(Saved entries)
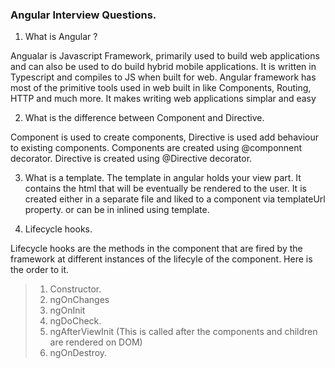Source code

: ### Angular Interview Questions.

1. What is Angular ?

Angualar is Javascript Framework, primarily used to build web applications and can also be used to do build hybrid mobile applications. It is written in Typescript and compiles to JS when built for web.
Angular framework has most of the primitive tools used in web built in like Components, Routing, HTTP and much more. 
It makes writing web applications simplar and easy


2. What is the difference between Component and Directive.

Component is used to create components, Directive is used add behaviour to existing components. 
Components are created using @componnent decorator. Directive is created using @Directive decorator.

3. What is a template. 
The template in angular holds your view part. It contains the html that will be eventually be rendered to the user. It is created either in a separate file and liked to a component via templateUrl property. or can be in inlined using template. 


4. Lifecycle hooks. 

Lifecycle hooks are the methods in the component that are fired by the framework at different instances of the lifecyle of the component. Here is the order to it. 
> 1. Constructor. 
> 2. ngOnChanges
> 3. ngOnInit
> 4. ngDoCheck.
> 5. ngAfterViewInit (This is called after the components and children are rendered on DOM)
> 6. ngOnDestroy.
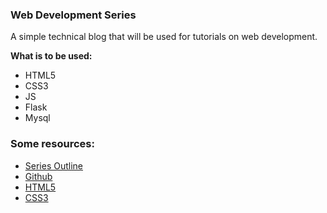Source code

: ### Web Development Series

A simple technical blog that will be used for tutorials on web development.

**What is to be used:**
- HTML5
- CSS3
- JS
- Flask
- Mysql

### Some resources:

- [Series Outline](https://drive.google.com/file/d/11Dd9Lke1lnlP4C30xTQGeKtshWzauCus/view?usp=sharing)
- [Github](https://drive.google.com/file/d/11Dd9Lke1lnlP4C30xTQGeKtshWzauCus/view?usp=sharing)
- [HTML5](https://developer.mozilla.org/en-US/docs/Web/Guide/HTML/HTML5)
- [CSS3](https://developer.mozilla.org/en-US/docs/Web/CSS)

What you should do: Give again, word for word, every line from the top of the data above to the line holding "Angualar is Javascript", inclusive, with the pictures left out.

Result:
Source code

: ### Angular Interview Questions.

1. What is Angular ?

Angualar is Javascript Framework, primarily used to build web applications and can also be used to do build hybrid mobile applications. It is written in Typescript and compiles to JS when built for web.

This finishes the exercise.